Roundtree, a star on the Fighting Illini defense for two seasons, had his life changed May 18, 2019, when he suffered a severe spinal injury while jumping off a boat in the Intercoastal Waterway near his home in Largo, Florida. He was left an incomplete quadriplegic, with considerable use of his upper body but not of his legs or fingers.

Roundtree had a long rehabilitation stay at the Shirley Ryan Ability Lab in Chicago, where he accomplished milestones such as going from lying down to sitting up and moving from a power wheelchair to a manual one. After returning to Florida, he stepped up his workouts while remaining an Illinois student, using a stylus with an attached mouthpiece to study remotely.

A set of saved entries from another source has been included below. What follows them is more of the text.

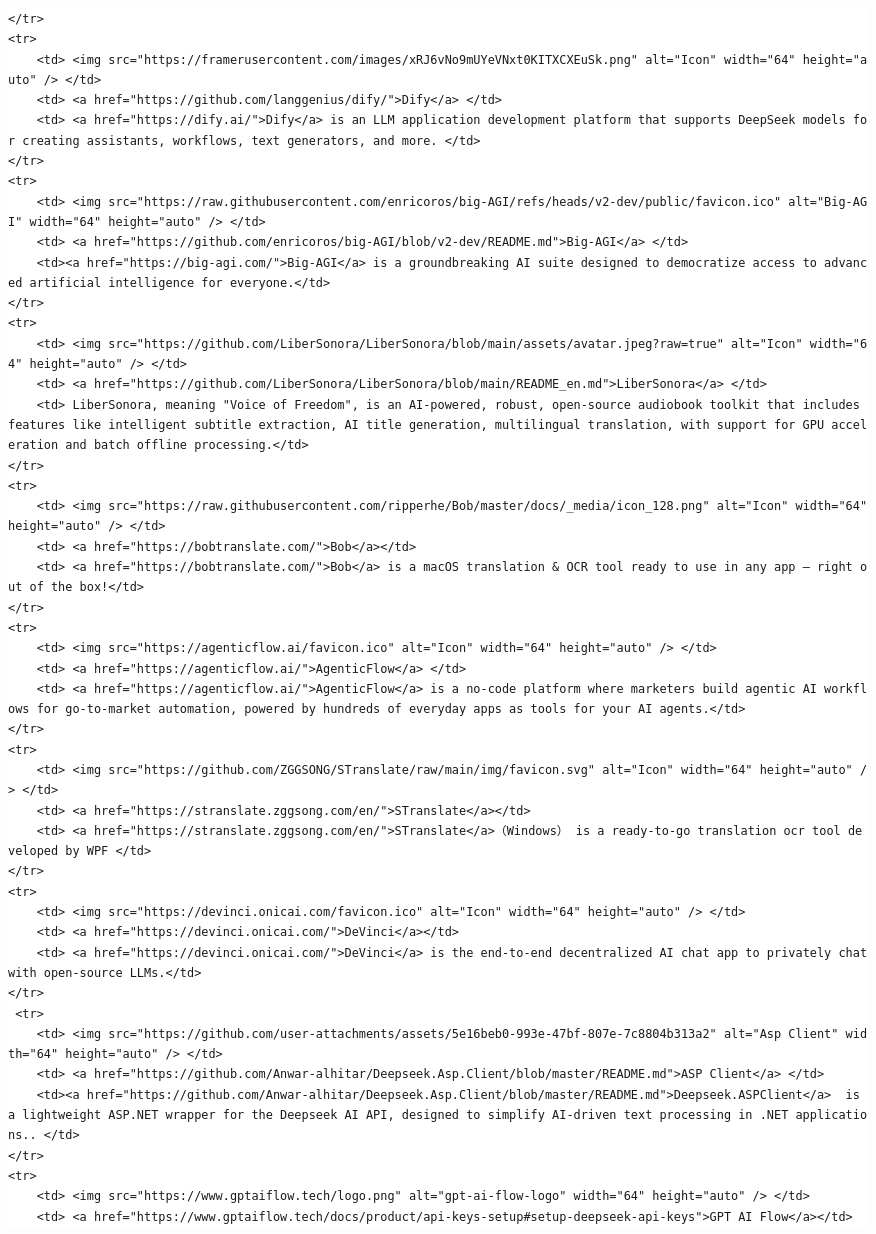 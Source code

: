     </tr>
    <tr>
        <td> <img src="https://framerusercontent.com/images/xRJ6vNo9mUYeVNxt0KITXCXEuSk.png" alt="Icon" width="64" height="auto" /> </td>
        <td> <a href="https://github.com/langgenius/dify/">Dify</a> </td>
        <td> <a href="https://dify.ai/">Dify</a> is an LLM application development platform that supports DeepSeek models for creating assistants, workflows, text generators, and more. </td>
    </tr>
    <tr>
        <td> <img src="https://raw.githubusercontent.com/enricoros/big-AGI/refs/heads/v2-dev/public/favicon.ico" alt="Big-AGI" width="64" height="auto" /> </td>
        <td> <a href="https://github.com/enricoros/big-AGI/blob/v2-dev/README.md">Big-AGI</a> </td>
        <td><a href="https://big-agi.com/">Big-AGI</a> is a groundbreaking AI suite designed to democratize access to advanced artificial intelligence for everyone.</td>
    </tr>
    <tr>
        <td> <img src="https://github.com/LiberSonora/LiberSonora/blob/main/assets/avatar.jpeg?raw=true" alt="Icon" width="64" height="auto" /> </td>
        <td> <a href="https://github.com/LiberSonora/LiberSonora/blob/main/README_en.md">LiberSonora</a> </td>
        <td> LiberSonora, meaning "Voice of Freedom", is an AI-powered, robust, open-source audiobook toolkit that includes features like intelligent subtitle extraction, AI title generation, multilingual translation, with support for GPU acceleration and batch offline processing.</td>
    </tr>
    <tr>
        <td> <img src="https://raw.githubusercontent.com/ripperhe/Bob/master/docs/_media/icon_128.png" alt="Icon" width="64" height="auto" /> </td>
        <td> <a href="https://bobtranslate.com/">Bob</a></td>
        <td> <a href="https://bobtranslate.com/">Bob</a> is a macOS translation & OCR tool ready to use in any app — right out of the box!</td>
    </tr>
    <tr>
        <td> <img src="https://agenticflow.ai/favicon.ico" alt="Icon" width="64" height="auto" /> </td>
        <td> <a href="https://agenticflow.ai/">AgenticFlow</a> </td>
        <td> <a href="https://agenticflow.ai/">AgenticFlow</a> is a no-code platform where marketers build agentic AI workflows for go-to-market automation, powered by hundreds of everyday apps as tools for your AI agents.</td>
    </tr>
    <tr>
        <td> <img src="https://github.com/ZGGSONG/STranslate/raw/main/img/favicon.svg" alt="Icon" width="64" height="auto" /> </td>
        <td> <a href="https://stranslate.zggsong.com/en/">STranslate</a></td>
        <td> <a href="https://stranslate.zggsong.com/en/">STranslate</a>（Windows） is a ready-to-go translation ocr tool developed by WPF </td>
    </tr>
    <tr>
        <td> <img src="https://devinci.onicai.com/favicon.ico" alt="Icon" width="64" height="auto" /> </td>
        <td> <a href="https://devinci.onicai.com/">DeVinci</a></td>
        <td> <a href="https://devinci.onicai.com/">DeVinci</a> is the end-to-end decentralized AI chat app to privately chat with open-source LLMs.</td>
    </tr>
     <tr>
        <td> <img src="https://github.com/user-attachments/assets/5e16beb0-993e-47bf-807e-7c8804b313a2" alt="Asp Client" width="64" height="auto" /> </td>
        <td> <a href="https://github.com/Anwar-alhitar/Deepseek.Asp.Client/blob/master/README.md">ASP Client</a> </td>
        <td><a href="https://github.com/Anwar-alhitar/Deepseek.Asp.Client/blob/master/README.md">Deepseek.ASPClient</a>  is a lightweight ASP.NET wrapper for the Deepseek AI API, designed to simplify AI-driven text processing in .NET applications.. </td>
    </tr>
    <tr>
        <td> <img src="https://www.gptaiflow.tech/logo.png" alt="gpt-ai-flow-logo" width="64" height="auto" /> </td>
        <td> <a href="https://www.gptaiflow.tech/docs/product/api-keys-setup#setup-deepseek-api-keys">GPT AI Flow</a></td>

Physical therapists and strength-and-conditioning coaches in Chicago and Florida raved about Roundtree’s work ethic and attitude. Roundtree often posted motivational messages and videos of his workouts on social media. In one posted Monday, he pulled himself into a standing position using attachments on his hands to grip vertical bars and with the support of a trainer facing him and pulling on a harness.

Just Thursday night, he wrote on Twitter, “Stay humble and keep ELEVATING.”

Before his injury, Roundtree was determined to make it to the NFL. He’d led the Illini in sacks and was named the team’s best defensive player as a sophomore in 2018 and was a legitimate draft prospect.

He hoped to make life easier for his mother, have a family of his own and do lots of traveling. He imagined owning two homes, one on the beach and the other with lots of land for four-wheelers and a nice pool and hot tub.

“Just living comfortably,” he said late last year.

Roundtree gave his first extended one-on-one interview to the Chicago Sun-Times close to a year and a half after his injury. He pledged to walk again — “I know I will,” he said — and, in the November 2020 feature, opened up about his loneliness, frustrations, desire to inspire and his ultimate goal: independence.

“Just being able to wake up and get myself dressed, not need help to use the restroom, to brush my own teeth,” he said. “I would like to be able to feed myself. To just get out and be working, doing stuff I don’t need no assistance for.”

Roundtree had many tattoos. The one that meant the most to him in the last years of his life was on his right biceps: “Focus on the Mission.” He got it before his high school graduation to motivate him at Illinois. It came to represent so much more than that.

The “mission” helped him get through the challenges of a pandemic that, among other things, made rehab move more slowly at times than he wanted.

“Everything that I like and want to do, it just makes me want to go harder,” he said. “I try not to talk about it a lot, don’t put my head there. It doesn’t make me sad or anything. I just try to stay sane and hungry.”